GOAL OF THE EXERCISE
Write out, word for word, every line in the data below from the one containing "- Automatically selects" to the one containing "- Both views", both of them included.

*** Begin section ***

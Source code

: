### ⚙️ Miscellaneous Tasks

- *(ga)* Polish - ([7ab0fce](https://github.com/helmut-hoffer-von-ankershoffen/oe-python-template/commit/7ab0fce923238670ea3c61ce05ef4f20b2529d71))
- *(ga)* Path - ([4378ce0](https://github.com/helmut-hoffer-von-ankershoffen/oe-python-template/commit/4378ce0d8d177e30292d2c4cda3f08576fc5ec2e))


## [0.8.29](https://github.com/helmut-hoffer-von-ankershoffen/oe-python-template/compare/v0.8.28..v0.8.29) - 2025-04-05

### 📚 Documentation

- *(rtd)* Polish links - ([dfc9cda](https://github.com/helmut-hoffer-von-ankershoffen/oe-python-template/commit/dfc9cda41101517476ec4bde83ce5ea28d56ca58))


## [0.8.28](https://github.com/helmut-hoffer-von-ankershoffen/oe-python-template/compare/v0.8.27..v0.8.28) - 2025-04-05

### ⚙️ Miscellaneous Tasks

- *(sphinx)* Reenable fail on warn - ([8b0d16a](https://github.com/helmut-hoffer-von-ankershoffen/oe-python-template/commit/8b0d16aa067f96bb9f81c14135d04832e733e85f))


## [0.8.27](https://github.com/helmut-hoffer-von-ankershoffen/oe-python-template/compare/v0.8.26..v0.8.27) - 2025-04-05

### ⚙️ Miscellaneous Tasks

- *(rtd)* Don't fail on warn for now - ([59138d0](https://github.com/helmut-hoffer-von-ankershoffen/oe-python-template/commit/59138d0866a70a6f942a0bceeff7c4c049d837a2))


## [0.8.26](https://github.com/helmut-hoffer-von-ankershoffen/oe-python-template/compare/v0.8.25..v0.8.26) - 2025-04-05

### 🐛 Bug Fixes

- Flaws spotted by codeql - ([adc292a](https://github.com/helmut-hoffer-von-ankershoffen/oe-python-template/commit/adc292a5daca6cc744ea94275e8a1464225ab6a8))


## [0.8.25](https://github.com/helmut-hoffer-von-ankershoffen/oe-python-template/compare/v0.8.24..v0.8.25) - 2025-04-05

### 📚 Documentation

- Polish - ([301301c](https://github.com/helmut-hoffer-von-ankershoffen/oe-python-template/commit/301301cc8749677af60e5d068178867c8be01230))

*** End section ***
*** Begin section ***

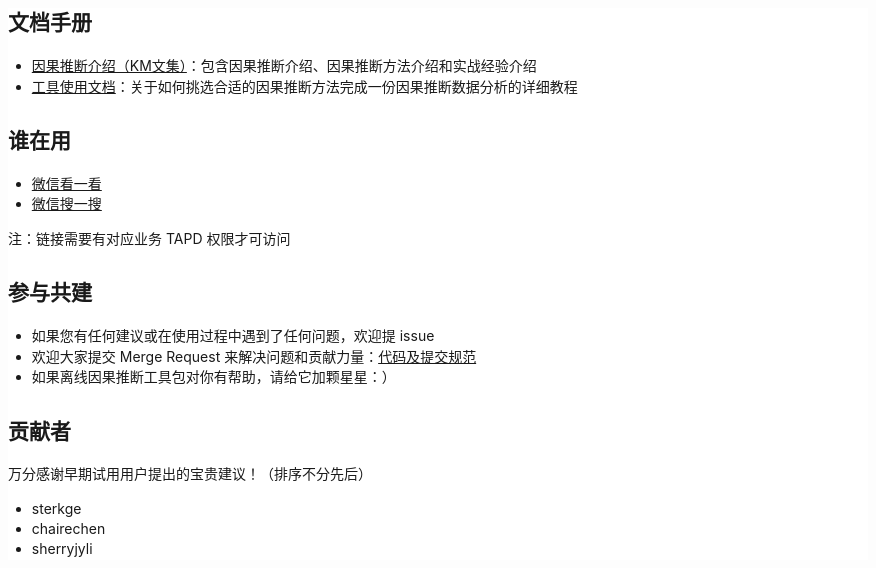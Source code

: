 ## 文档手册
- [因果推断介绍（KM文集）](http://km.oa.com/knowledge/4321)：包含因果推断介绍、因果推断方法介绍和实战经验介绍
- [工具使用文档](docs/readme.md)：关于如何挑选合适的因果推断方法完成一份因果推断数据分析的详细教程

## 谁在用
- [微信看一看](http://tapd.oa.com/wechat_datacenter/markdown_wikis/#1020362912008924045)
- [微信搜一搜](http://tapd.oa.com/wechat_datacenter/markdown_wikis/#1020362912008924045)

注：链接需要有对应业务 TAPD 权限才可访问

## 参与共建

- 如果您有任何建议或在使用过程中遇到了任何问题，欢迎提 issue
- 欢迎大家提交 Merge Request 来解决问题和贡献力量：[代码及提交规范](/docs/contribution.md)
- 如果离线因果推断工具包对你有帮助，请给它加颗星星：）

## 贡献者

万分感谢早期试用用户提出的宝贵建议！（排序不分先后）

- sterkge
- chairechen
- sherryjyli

*** End section ***
*** Begin section ***

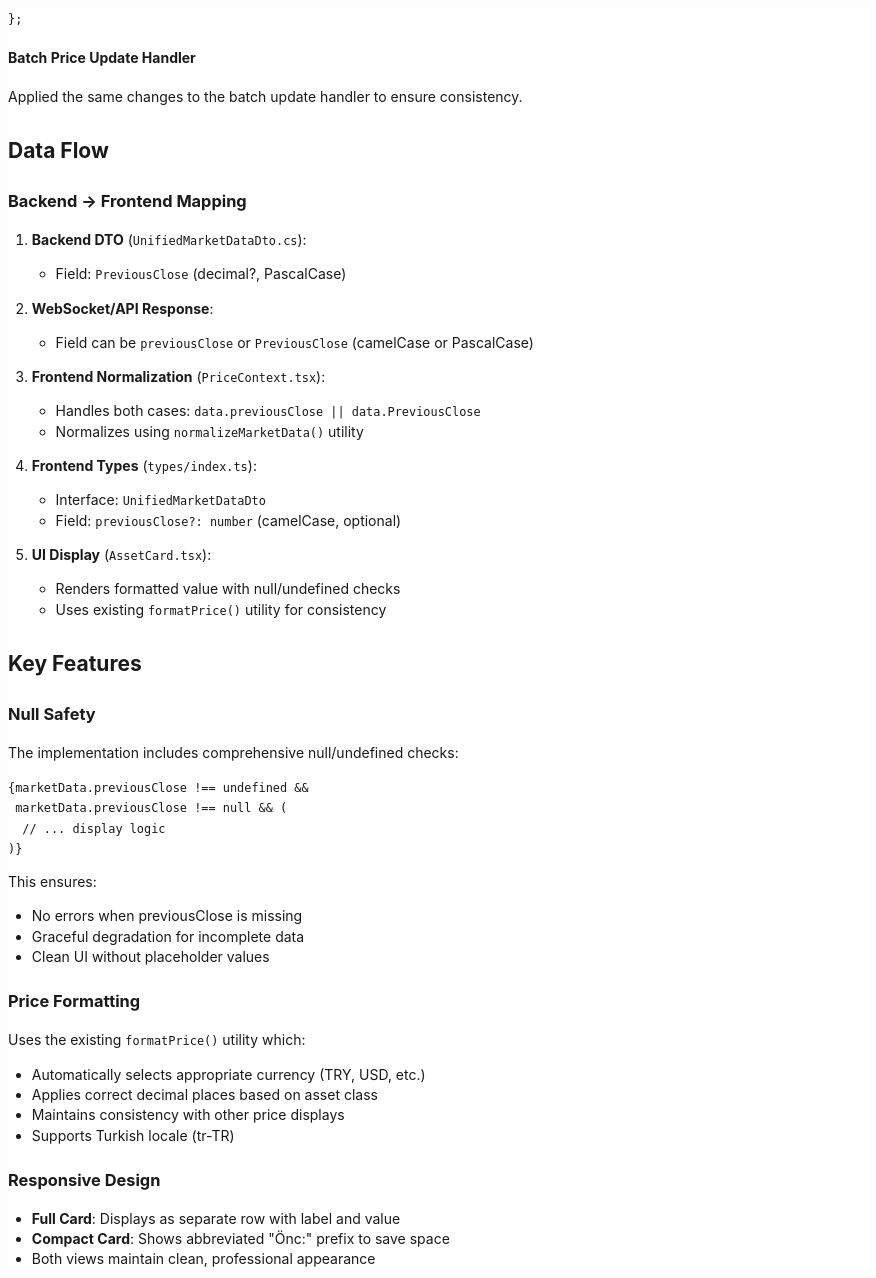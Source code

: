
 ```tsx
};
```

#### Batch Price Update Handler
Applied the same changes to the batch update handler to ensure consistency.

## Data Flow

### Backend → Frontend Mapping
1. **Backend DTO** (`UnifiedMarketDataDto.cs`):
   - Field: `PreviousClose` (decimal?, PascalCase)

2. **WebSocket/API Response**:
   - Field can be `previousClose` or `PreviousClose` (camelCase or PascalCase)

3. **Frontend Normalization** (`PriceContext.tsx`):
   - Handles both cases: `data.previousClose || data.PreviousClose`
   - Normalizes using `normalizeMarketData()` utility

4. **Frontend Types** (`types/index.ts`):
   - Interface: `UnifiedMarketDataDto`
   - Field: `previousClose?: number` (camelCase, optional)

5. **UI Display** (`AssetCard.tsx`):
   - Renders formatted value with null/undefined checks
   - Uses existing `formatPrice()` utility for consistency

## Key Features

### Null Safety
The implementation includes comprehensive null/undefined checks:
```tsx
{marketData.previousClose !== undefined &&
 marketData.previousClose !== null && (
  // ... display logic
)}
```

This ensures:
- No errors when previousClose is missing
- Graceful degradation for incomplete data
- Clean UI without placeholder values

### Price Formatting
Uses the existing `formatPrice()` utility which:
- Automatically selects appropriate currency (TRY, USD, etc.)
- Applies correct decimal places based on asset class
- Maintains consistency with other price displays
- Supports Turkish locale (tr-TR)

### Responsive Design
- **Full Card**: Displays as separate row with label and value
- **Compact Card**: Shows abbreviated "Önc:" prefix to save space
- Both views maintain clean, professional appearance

*** End section ***

SOLVED EXERCISE
- Automatically selects appropriate currency (TRY, USD, etc.)
- Applies correct decimal places based on asset class
- Maintains consistency with other price displays
- Supports Turkish locale (tr-TR)

### Responsive Design
- **Full Card**: Displays as separate row with label and value
- **Compact Card**: Shows abbreviated "Önc:" prefix to save space
- Both views maintain clean, professional appearance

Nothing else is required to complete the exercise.